Confronting an increasingly complex Iran challenge

By Jim Higgins, a former member of the European Parliament for Ireland (2004-2014)

The international community is confronting an increasingly complex Iran challenge—one that manifests differently across regions but stems from the same source. For the United States, it is a matter of security and strategic stability. For Europe, it is a test of energy security, terrorism, and human rights commitments. For countries across the Middle East, it is an existential question of regional interference and destabilization.

Yet across all these perspectives, one reality is becoming unavoidable: the root of the crisis lies inside Iran, and so must the solution.

On June 20, more than 100,000 Iranians and their supporters are expected to gather in Paris. Hundreds of lawmakers and political figures from Europe and North America will join them. This is not simply a demonstration. It is a policy signal, reflecting a growing consensus that the time has come to rethink long-standing approaches to Iran.

That signal is shaped by events inside the country. In recent months, the Iranian people have paid a heavy price for demanding change. During the nationwide uprising earlier this year, thousands were killed and tens of thousands arrested. Now, in its aftermath, the regime has escalated repression through a renewed wave of executions to prevent another uprising.

Since mid-March, authorities have carried out political executions at an alarming pace—on average, one every other day. At least two dozen dissidents have been executed in recent weeks. Many were subjected to torture, denied due process, and executed in secrecy. Families are often informed only after the fact, sometimes summoned to cemeteries where bodies await them. In some cases, even the bodies are withheld, denying families basic dignity in death.

A significant number of those executed or awaiting execution are linked to the People’s Mojahedin Organization of Iran (PMOI), the principal organized resistance movement. This focus is not incidental; it reflects the regime’s own assessment of where the real threat lies.

When a government systematically targets individuals based on alleged affiliation with a specific opposition network, it is not merely suppressing dissent, it is acknowledging the existence of an organized alternative.
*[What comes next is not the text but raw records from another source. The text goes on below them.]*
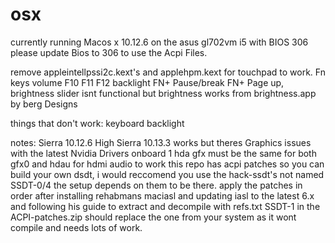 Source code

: # osx

currently running Macos x 10.12.6 on the asus gl702vm i5 with BIOS 306
please update Bios to 306 to use the Acpi Files.

remove appleintellpssi2c.kext's and applehpm.kext for touchpad to work.
Fn keys
volume F10 F11 F12
backlight FN+ Pause/break FN+ Page up, brightness slider isnt functional but brightness works from brightness.app by berg Designs


things that don't work:
keyboard backlight 


notes:
Sierra 10.12.6
High Sierra 10.13.3 works but theres Graphics issues with the latest Nvidia Drivers
onboard 1 hda gfx must be the same for both gfx0 and hdau for hdmi audio to work
this repo has acpi patches so you can build your own dsdt, i would reccomend you use the hack-ssdt's not named SSDT-0/4
the setup depends on them to be there.
apply the patches in order after installing rehabmans maciasl and updating iasl to the latest 6.x and following his guide
to extract and decompile with refs.txt
SSDT-1 in the ACPI-patches.zip should replace the one from your system as it wont compile and needs lots of work.
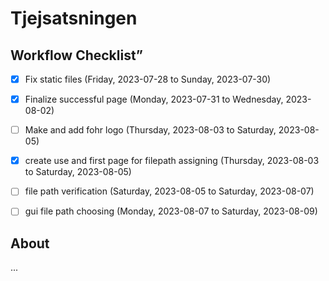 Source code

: # Tjejsatsningen

## Workflow Checklist”     

- [x] Fix static files (Friday, 2023-07-28 to Sunday, 2023-07-30)
- [x] Finalize successful page (Monday, 2023-07-31 to Wednesday, 2023-08-02)
- [ ] Make and add fohr logo (Thursday, 2023-08-03 to Saturday, 2023-08-05)
- [x] create use and first page for filepath assigning (Thursday, 2023-08-03 to Saturday, 2023-08-05)
- [ ] file path verification (Saturday, 2023-08-05 to Saturday, 2023-08-07)
- [ ] gui file path choosing (Monday, 2023-08-07 to Saturday, 2023-08-09)


## About

...

<!-- Add more information about your project below -->
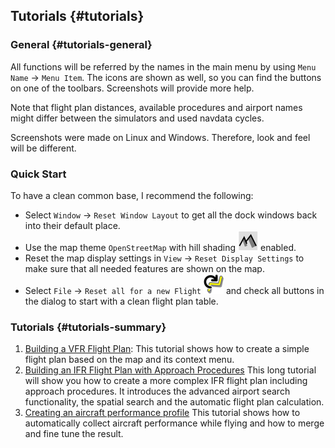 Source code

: ## Tutorials {#tutorials}

### General {#tutorials-general}

All functions will be referred by the names in the main menu by using `Menu Name` -&gt; `Menu Item`. The icons are shown as well, so you can find the buttons on one of the toolbars. Screenshots will provide more help.

Note that flight plan distances, available procedures and airport names might differ between the simulators and used navdata cycles.

Screenshots were made on Linux and Windows. Therefore, look and feel will be different.

### Quick Start

To have a clean common base, I recommend the following:

* Select `Window` -&gt; `Reset Window Layout` to get all the dock windows back into their default place.
* Use the map theme `OpenStreetMap` with hill shading ![Hill Shading](../images/icons/hillshading.png) enabled.
* Reset the map display settings in `View` -&gt; `Reset Display Settings` to make sure that all needed features are shown on the map.
* Select `File` -&gt; `Reset all for a new Flight` ![Reset all for a new Flight](../images/icons/reload.png "Reset all for a new Flight") and check all buttons in the dialog  to start with a clean flight plan table.

### Tutorials {#tutorials-summary}

1. [Building a VFR Flight Plan](TUTORIALVFR.md): This tutorial shows how to create a simple flight plan based on the map and its context menu.
2. [Building an IFR Flight Plan with Approach Procedures](TUTORIALIFR.md) This long tutorial will show you how to create a more complex IFR flight plan including approach procedures. It introduces the advanced airport search functionality, the spatial search and the automatic flight plan calculation.
3. [Creating an aircraft performance profile](TUTORIALPERF.md) This tutorial shows how to automatically collect aircraft performance while flying and how to merge and fine tune the result.

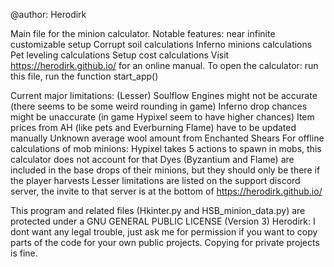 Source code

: @author: Herodirk

Main file for the minion calculator.
Notable features:
    near infinite customizable setup
    Corrupt soil calculations
    Inferno minions calculations
    Pet leveling calculations
    Setup cost calculations
Visit https://herodirk.github.io/ for an online manual.
To open the calculator: run this file, run the function start_app()

Current major limitations:
    (Lesser) Soulflow Engines might not be accurate (there seems to be some weird rounding in game)
    Inferno drop chances might be unaccurate (in game Hypixel seem to have higher chances)
    Item prices from AH (like pets and Everburning Flame) have to be updated manually
    Unknown average wool amount from Enchanted Shears
    For offline calculations of mob minions: Hypixel takes 5 actions to spawn in mobs, this calculator does not account for that
    Dyes (Byzantium and Flame) are included in the base drops of their minions, but they should only be there if the player harvests
Lesser limitations are listed on the support discord server,
the invite to that server is at the bottom of https://herodirk.github.io/

This program and related files (Hkinter.py and HSB_minion_data.py) are protected under a GNU GENERAL PUBLIC LICENSE (Version 3)
Herodirk: I dont want any legal trouble, just ask me for permission if you want to copy parts of the code for your own public projects. Copying for private projects is fine.
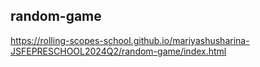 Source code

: ## random-game 
  
https://rolling-scopes-school.github.io/mariyashusharina-JSFEPRESCHOOL2024Q2/random-game/index.html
The current wave of executions is therefore not only an act of repression, but also an admission of vulnerability.

This pattern is not new. In 1988, the regime carried out the mass execution of approximately 30,000 political prisoners, the vast majority associated with the PMOI. At the time, international silence was interpreted as acquiescence. Today, a similar moment is unfolding.

What distinguishes the current situation is that the regime has never been weaker, while the organized resistance has never been stronger. Over the past decade, networks associated with the PMOI have played a central role in nationwide uprisings. Even the regime’s own institutions increasingly acknowledge the presence of organized domestic opposition, rather than external threats.

This is why the events of June 20 matter.

The Paris gathering is the visible expression of an internal dynamic, an Iranian society that continues to push for change despite severe repression. It brings together not only the diaspora, but also policymakers who recognize that previous approaches, whether engagement or confrontation, have failed to resolve the crisis.

The Iranian people are striving for regime change, and to establish a democratic republic, and they are paying a steep price for it. The international community must decide whether to align its policies with that reality or continue pursuing approaches that ignore it.

A policy shift does not require external intervention. The role of the United States, Europe, and regional actors should not be to impose outcomes, but to recognize and support the forces already shaping Iran’s future from within.

This includes adopting measures that reflect the nature of the regime. Diplomatic and economic engagement should be explicitly conditioned on the cessation of executions and the release of political prisoners.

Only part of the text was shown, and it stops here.